What to produce — Take the data below. Output it exactly from its first line through the line containing "In our work".

Plain-text document sources —

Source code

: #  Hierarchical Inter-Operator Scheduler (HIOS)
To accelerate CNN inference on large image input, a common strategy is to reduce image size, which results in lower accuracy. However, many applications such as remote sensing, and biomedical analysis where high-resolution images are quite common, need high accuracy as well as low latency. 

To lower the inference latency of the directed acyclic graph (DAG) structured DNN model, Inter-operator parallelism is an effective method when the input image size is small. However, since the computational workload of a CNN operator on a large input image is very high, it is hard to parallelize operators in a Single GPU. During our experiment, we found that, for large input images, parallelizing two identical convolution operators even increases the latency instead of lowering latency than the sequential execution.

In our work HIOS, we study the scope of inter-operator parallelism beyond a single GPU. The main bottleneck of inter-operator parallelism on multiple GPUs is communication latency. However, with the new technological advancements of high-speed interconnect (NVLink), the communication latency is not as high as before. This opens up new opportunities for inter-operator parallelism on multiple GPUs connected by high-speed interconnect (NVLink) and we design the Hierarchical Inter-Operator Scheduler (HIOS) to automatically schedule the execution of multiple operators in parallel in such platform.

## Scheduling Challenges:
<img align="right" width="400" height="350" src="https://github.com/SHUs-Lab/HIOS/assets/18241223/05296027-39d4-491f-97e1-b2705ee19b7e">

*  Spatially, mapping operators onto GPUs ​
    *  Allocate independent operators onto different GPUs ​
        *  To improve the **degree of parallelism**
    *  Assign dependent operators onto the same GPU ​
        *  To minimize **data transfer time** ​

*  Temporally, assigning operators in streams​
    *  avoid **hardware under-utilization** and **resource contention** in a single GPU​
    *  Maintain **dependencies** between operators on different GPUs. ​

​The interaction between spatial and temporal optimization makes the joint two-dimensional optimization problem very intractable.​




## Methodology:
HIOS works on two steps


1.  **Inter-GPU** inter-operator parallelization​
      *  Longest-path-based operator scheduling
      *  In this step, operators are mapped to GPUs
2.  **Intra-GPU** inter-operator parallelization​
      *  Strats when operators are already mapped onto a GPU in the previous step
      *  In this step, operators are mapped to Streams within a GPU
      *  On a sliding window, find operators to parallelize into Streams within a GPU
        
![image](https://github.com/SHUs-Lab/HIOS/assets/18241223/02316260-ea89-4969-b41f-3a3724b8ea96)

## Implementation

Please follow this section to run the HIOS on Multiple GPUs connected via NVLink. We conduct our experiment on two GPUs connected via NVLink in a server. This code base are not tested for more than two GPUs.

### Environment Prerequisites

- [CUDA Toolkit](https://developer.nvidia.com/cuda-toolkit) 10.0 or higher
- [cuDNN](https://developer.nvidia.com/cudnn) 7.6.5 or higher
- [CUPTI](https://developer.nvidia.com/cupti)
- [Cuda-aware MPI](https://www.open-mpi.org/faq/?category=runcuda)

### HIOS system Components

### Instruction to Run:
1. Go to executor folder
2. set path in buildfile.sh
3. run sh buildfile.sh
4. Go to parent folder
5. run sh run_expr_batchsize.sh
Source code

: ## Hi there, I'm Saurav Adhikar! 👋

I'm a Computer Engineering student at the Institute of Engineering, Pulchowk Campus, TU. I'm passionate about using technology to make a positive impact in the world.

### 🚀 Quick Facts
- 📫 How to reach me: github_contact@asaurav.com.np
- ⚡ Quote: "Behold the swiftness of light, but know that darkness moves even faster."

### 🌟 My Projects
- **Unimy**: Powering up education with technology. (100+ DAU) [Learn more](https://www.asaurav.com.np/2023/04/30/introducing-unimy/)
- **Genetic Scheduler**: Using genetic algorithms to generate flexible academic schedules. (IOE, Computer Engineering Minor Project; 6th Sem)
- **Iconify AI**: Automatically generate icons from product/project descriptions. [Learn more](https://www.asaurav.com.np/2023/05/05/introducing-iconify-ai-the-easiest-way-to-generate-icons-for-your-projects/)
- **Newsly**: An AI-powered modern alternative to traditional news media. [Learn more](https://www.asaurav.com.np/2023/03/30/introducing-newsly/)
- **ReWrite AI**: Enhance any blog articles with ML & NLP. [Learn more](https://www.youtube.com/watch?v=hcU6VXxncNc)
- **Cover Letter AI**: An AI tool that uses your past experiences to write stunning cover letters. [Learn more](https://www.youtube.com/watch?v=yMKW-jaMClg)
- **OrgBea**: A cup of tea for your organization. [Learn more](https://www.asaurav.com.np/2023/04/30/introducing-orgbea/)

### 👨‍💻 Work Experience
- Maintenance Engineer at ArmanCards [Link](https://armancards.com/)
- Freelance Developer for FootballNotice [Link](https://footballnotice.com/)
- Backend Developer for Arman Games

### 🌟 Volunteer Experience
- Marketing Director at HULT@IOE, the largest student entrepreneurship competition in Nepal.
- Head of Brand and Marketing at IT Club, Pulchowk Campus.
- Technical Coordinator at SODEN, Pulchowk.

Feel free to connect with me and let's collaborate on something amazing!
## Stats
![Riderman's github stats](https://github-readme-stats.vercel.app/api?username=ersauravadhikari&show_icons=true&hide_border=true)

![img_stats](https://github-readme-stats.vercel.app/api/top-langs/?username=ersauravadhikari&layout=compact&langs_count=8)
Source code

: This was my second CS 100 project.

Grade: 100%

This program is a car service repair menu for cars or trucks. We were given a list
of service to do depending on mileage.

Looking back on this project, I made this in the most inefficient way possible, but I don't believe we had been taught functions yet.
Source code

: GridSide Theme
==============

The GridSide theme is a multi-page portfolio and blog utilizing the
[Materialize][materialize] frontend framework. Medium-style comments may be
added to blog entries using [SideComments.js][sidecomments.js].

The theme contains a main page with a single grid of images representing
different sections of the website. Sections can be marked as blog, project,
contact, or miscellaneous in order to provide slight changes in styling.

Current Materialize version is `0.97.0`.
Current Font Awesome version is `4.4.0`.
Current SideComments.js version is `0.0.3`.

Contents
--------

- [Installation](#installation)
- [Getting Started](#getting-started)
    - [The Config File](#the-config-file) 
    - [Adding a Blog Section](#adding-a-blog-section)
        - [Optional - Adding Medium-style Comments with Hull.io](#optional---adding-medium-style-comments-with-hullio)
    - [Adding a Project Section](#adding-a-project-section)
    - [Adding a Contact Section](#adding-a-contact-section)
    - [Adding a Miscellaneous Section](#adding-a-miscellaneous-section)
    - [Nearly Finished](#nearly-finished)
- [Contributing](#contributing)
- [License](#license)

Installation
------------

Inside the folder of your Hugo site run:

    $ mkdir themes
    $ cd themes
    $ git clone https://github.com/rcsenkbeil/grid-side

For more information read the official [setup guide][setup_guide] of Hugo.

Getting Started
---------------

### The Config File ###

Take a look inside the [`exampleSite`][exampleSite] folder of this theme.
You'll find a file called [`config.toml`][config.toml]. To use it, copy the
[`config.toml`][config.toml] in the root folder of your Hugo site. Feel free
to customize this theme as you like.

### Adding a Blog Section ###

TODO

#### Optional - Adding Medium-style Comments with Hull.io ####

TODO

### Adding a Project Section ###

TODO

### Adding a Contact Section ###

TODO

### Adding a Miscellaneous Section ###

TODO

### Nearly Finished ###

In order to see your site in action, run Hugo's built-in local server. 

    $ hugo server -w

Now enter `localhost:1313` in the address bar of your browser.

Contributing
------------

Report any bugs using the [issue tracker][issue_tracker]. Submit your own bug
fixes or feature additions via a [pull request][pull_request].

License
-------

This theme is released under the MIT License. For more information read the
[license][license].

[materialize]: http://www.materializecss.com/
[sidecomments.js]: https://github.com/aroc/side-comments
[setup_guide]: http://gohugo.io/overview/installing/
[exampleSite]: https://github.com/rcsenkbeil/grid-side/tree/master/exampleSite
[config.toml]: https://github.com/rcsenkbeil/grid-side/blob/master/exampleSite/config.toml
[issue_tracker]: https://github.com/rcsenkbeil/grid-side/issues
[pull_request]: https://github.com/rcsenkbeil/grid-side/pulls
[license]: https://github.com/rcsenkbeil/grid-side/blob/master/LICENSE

Solution to this task —
Source code

: #  Hierarchical Inter-Operator Scheduler (HIOS)
To accelerate CNN inference on large image input, a common strategy is to reduce image size, which results in lower accuracy. However, many applications such as remote sensing, and biomedical analysis where high-resolution images are quite common, need high accuracy as well as low latency. 

To lower the inference latency of the directed acyclic graph (DAG) structured DNN model, Inter-operator parallelism is an effective method when the input image size is small. However, since the computational workload of a CNN operator on a large input image is very high, it is hard to parallelize operators in a Single GPU. During our experiment, we found that, for large input images, parallelizing two identical convolution operators even increases the latency instead of lowering latency than the sequential execution.

In our work HIOS, we study the scope of inter-operator parallelism beyond a single GPU. The main bottleneck of inter-operator parallelism on multiple GPUs is communication latency. However, with the new technological advancements of high-speed interconnect (NVLink), the communication latency is not as high as before. This opens up new opportunities for inter-operator parallelism on multiple GPUs connected by high-speed interconnect (NVLink) and we design the Hierarchical Inter-Operator Scheduler (HIOS) to automatically schedule the execution of multiple operators in parallel in such platform.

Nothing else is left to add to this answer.